(Stored data entries)
_ _ _ _ _ _ _
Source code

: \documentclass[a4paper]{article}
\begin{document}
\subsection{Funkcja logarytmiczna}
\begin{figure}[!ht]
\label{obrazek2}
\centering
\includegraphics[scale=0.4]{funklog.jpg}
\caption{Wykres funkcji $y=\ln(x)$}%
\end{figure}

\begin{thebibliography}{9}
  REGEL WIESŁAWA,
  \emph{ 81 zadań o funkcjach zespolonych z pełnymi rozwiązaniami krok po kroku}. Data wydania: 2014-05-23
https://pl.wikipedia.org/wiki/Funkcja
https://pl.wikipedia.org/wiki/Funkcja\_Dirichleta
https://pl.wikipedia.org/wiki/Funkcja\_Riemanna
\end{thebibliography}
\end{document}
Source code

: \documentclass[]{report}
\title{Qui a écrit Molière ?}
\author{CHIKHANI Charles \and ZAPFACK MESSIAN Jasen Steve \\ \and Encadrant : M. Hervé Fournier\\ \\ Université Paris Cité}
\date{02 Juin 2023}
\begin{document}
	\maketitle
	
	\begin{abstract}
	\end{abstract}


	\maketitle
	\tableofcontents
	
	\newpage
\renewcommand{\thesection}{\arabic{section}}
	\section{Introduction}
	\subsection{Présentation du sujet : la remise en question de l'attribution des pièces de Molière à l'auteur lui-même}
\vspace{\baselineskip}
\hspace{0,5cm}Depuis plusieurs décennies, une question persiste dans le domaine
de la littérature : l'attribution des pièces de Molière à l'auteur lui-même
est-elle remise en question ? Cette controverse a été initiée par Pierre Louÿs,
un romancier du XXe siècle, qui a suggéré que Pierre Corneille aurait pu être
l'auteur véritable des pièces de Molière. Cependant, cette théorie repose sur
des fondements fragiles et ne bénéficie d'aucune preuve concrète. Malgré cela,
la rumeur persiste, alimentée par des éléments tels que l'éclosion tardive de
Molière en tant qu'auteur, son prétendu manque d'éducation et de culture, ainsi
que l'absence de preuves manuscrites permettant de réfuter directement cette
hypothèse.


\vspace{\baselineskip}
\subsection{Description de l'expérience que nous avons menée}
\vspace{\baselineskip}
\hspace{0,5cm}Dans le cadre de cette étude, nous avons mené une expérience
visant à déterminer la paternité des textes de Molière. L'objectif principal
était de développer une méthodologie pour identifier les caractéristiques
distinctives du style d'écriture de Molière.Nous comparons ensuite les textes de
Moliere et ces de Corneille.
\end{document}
_ _ _ _ _ _ _
- Exercise aim: The response should consist of all the entries, copied without any alteration.

- Response to the exercise:
Source code

: \documentclass[a4paper]{article}
\begin{document}
\subsection{Funkcja logarytmiczna}
\begin{figure}[!ht]
\label{obrazek2}
\centering
\includegraphics[scale=0.4]{funklog.jpg}
\caption{Wykres funkcji $y=\ln(x)$}%
\end{figure}

\begin{thebibliography}{9}
  REGEL WIESŁAWA,
  \emph{ 81 zadań o funkcjach zespolonych z pełnymi rozwiązaniami krok po kroku}. Data wydania: 2014-05-23
https://pl.wikipedia.org/wiki/Funkcja
https://pl.wikipedia.org/wiki/Funkcja\_Dirichleta
https://pl.wikipedia.org/wiki/Funkcja\_Riemanna
\end{thebibliography}
\end{document}
Source code

: \documentclass[]{report}
\title{Qui a écrit Molière ?}
\author{CHIKHANI Charles \and ZAPFACK MESSIAN Jasen Steve \\ \and Encadrant : M. Hervé Fournier\\ \\ Université Paris Cité}
\date{02 Juin 2023}
\begin{document}
	\maketitle
	
	\begin{abstract}
	\end{abstract}


	\maketitle
	\tableofcontents
	
	\newpage
\renewcommand{\thesection}{\arabic{section}}
	\section{Introduction}
	\subsection{Présentation du sujet : la remise en question de l'attribution des pièces de Molière à l'auteur lui-même}
\vspace{\baselineskip}
\hspace{0,5cm}Depuis plusieurs décennies, une question persiste dans le domaine
de la littérature : l'attribution des pièces de Molière à l'auteur lui-même
est-elle remise en question ? Cette controverse a été initiée par Pierre Louÿs,
un romancier du XXe siècle, qui a suggéré que Pierre Corneille aurait pu être
l'auteur véritable des pièces de Molière. Cependant, cette théorie repose sur
des fondements fragiles et ne bénéficie d'aucune preuve concrète. Malgré cela,
la rumeur persiste, alimentée par des éléments tels que l'éclosion tardive de
Molière en tant qu'auteur, son prétendu manque d'éducation et de culture, ainsi
que l'absence de preuves manuscrites permettant de réfuter directement cette
hypothèse.


\vspace{\baselineskip}
\subsection{Description de l'expérience que nous avons menée}
\vspace{\baselineskip}
\hspace{0,5cm}Dans le cadre de cette étude, nous avons mené une expérience
visant à déterminer la paternité des textes de Molière. L'objectif principal
était de développer une méthodologie pour identifier les caractéristiques
distinctives du style d'écriture de Molière.Nous comparons ensuite les textes de
Moliere et ces de Corneille.
\end{document}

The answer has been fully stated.